A própria Terra é um mundo de uma diversidade térmica impressionante. É um lugar onde as temperaturas podem cair a mínimos inimagináveis e subir a máximos escaldantes. A temperatura mais fria alguma vez registada oficialmente na superfície do planeta foi de -89.2°C (-128.6°F) na Estação Vostok, na Antártida, a 21 de julho de 1983. No outro extremo, a temperatura do ar mais alta oficialmente reconhecida atingiu uns escaldantes 56.7°C (134.1°F) no Vale da Morte, Califórnia, a 10 de julho de 1913. Estes não são meras curiosidades estatísticas; representam as realidades brutais de ambientes que há muito desafiaram, e por vezes frustraram, a ambição humana.

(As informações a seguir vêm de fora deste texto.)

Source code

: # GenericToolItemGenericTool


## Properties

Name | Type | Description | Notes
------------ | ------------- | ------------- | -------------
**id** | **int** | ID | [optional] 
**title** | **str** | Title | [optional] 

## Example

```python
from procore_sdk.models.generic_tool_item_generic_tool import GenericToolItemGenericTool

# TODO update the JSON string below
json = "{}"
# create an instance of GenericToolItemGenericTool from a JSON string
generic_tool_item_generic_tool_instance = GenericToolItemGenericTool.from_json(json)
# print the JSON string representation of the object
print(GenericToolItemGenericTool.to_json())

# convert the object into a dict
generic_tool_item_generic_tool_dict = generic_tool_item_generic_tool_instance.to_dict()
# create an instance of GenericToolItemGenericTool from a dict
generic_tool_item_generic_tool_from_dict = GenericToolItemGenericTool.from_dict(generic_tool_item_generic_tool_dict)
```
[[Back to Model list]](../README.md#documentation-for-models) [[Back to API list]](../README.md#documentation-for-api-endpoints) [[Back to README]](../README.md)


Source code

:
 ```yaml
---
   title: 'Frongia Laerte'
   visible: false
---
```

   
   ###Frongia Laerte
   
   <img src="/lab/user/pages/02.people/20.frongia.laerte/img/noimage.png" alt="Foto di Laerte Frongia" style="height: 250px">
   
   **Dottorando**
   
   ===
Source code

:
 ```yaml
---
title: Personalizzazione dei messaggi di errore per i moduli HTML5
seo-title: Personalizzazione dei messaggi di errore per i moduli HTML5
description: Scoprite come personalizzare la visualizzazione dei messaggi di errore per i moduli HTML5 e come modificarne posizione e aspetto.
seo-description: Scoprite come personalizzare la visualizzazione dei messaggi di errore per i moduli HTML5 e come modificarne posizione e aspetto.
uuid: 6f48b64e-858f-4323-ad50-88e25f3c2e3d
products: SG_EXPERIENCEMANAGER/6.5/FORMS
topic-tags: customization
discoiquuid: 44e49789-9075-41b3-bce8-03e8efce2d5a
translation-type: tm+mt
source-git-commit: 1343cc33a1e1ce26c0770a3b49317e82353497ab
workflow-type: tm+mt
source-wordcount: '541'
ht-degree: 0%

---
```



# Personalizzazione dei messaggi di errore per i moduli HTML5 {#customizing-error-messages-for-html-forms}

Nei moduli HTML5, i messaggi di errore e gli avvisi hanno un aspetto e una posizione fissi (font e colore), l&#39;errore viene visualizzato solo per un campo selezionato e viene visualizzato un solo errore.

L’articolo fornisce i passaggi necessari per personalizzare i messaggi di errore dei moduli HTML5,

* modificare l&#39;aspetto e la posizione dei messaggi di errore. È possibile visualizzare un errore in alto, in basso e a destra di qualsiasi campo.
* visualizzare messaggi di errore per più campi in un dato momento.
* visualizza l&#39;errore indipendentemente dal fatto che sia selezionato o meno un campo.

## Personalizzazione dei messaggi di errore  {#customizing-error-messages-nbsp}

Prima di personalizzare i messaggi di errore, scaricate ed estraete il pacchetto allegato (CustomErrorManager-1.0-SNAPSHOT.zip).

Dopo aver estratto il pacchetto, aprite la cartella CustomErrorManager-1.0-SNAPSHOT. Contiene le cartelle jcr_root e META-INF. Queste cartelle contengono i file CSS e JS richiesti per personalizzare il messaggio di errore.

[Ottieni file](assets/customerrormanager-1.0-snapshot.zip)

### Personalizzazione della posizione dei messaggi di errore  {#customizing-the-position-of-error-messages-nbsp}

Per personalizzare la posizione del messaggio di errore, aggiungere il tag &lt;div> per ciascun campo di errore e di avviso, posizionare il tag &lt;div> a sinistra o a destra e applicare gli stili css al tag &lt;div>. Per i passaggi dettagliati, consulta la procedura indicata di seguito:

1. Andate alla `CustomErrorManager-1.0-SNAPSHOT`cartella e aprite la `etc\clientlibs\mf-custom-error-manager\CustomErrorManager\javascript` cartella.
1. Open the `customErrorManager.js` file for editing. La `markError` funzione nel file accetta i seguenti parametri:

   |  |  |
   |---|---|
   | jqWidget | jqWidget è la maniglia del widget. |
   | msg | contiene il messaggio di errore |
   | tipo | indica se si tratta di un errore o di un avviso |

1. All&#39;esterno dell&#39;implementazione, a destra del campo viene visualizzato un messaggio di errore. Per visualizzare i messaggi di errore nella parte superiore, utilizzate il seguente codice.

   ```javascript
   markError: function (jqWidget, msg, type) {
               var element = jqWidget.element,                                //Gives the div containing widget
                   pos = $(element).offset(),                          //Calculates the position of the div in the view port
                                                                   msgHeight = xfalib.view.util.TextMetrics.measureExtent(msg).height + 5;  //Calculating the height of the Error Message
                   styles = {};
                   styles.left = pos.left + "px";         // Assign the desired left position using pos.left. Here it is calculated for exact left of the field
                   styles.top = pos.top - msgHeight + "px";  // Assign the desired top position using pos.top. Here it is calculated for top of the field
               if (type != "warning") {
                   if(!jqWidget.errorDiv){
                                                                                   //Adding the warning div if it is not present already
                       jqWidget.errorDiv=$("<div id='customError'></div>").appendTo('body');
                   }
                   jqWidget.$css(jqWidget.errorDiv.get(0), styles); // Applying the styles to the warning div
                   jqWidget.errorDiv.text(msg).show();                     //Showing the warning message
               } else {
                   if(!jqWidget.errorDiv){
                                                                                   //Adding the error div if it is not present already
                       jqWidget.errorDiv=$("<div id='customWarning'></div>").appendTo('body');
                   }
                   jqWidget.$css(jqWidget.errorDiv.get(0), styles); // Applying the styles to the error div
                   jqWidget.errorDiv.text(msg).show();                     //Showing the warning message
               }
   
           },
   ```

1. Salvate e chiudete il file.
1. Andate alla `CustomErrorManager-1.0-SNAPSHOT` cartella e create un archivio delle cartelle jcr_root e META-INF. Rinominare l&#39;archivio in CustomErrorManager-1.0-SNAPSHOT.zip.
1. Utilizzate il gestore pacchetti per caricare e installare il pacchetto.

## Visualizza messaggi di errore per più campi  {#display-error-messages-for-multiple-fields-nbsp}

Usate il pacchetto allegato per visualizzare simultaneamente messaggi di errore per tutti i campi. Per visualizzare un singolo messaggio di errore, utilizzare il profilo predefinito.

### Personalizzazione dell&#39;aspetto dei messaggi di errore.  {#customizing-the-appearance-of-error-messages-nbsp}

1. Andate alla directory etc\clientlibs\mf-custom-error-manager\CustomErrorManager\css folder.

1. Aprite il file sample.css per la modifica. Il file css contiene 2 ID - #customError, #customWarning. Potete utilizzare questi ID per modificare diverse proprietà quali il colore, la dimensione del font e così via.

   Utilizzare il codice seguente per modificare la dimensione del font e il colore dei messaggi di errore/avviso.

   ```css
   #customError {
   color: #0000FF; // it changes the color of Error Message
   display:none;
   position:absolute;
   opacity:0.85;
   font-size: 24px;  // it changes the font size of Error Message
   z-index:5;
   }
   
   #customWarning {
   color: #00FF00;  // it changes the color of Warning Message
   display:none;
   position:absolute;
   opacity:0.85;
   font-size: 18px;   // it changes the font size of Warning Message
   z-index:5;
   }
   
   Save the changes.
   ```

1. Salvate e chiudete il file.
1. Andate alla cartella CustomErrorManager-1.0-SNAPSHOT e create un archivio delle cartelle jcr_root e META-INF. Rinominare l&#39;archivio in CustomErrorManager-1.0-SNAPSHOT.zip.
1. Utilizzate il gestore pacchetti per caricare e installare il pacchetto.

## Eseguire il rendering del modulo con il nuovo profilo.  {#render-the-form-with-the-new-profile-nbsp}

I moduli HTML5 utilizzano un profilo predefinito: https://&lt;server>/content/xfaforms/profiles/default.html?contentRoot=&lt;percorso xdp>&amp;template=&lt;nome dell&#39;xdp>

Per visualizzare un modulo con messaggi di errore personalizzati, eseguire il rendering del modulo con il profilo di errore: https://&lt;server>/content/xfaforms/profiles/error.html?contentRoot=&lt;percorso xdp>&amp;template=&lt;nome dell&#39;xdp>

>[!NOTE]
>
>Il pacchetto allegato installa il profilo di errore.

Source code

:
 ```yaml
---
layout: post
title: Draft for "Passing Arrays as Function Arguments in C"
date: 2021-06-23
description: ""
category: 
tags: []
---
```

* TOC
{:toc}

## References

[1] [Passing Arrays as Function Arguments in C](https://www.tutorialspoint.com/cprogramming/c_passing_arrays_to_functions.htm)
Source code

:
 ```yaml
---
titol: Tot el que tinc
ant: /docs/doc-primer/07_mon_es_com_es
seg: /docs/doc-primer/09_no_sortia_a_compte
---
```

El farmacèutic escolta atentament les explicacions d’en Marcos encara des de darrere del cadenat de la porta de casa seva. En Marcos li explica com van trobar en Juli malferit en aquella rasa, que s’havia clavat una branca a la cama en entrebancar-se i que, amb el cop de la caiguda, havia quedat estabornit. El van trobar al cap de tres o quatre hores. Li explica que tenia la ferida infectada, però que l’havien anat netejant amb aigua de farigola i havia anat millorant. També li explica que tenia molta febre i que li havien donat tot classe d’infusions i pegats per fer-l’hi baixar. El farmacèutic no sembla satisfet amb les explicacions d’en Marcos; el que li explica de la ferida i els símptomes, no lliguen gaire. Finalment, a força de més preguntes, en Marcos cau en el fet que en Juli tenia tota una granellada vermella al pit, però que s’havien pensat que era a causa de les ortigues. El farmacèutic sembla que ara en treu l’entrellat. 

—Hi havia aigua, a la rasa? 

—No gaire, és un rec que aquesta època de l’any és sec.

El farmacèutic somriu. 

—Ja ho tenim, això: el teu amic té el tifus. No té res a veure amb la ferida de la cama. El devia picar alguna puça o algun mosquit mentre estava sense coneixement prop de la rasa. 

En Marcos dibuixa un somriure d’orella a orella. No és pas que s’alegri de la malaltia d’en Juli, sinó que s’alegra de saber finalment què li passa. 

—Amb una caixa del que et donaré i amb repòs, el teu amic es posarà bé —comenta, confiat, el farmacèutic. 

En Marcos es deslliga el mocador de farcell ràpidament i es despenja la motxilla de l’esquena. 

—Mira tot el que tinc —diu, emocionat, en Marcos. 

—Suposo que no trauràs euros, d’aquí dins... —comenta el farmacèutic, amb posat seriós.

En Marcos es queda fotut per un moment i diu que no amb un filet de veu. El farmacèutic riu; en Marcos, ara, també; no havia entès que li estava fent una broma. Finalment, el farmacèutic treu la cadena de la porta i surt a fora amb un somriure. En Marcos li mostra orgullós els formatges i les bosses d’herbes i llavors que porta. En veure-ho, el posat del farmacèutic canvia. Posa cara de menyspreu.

Os nossos antepassados, emergindo nas planícies de África, não foram dotados fisicamente para este campo de batalha térmico global. Sem a espessa pelagem de um urso-polar ou as orelhas dissipadoras de calor de uma raposa-do-deserto, os primeiros hominídeos eram vulneráveis. A sua sobrevivência e eventual expansão pelo globo não foram garantidas pela proeza biológica, mas por algo muito mais potente: engenhosidade. A história da luta da humanidade contra os extremos de temperatura é, portanto, uma história de inovação. É sobre como um primata inteligente e adaptável aprendeu a compensar as suas fragilidades físicas através de inteligência, determinação e da manipulação do mundo natural.

O primeiro grande ponto de viragem nesta luta épica foi o domínio do fogo. Embora as alegações para o controlo mais precoce do fogo variem entre 1.7 a 2.0 milhões de anos atrás, o seu uso sistemático e generalizado tornou-se mais comum entre 300.000 e 400.000 anos atrás. O fogo foi uma revolução. Forneceu não só calor contra o frio que se aproximava da noite, mas também um escudo contra predadores, uma ferramenta para forjar melhores armas, e um método para cozinhar alimentos, o que por sua vez mudou a dieta e o comportamento humano. A lareira tornou-se o coração da sociedade humana primitiva, um farol de luz e calor que permitiu aos nossos antepassados sobreviver em climas mais frios e estender as suas horas de vigília na escuridão. Este domínio sobre a combustão foi o primeiro, e indiscutivelmente o mais importante, passo na jornada da humanidade de vítima do clima a arquiteta do seu próprio ambiente.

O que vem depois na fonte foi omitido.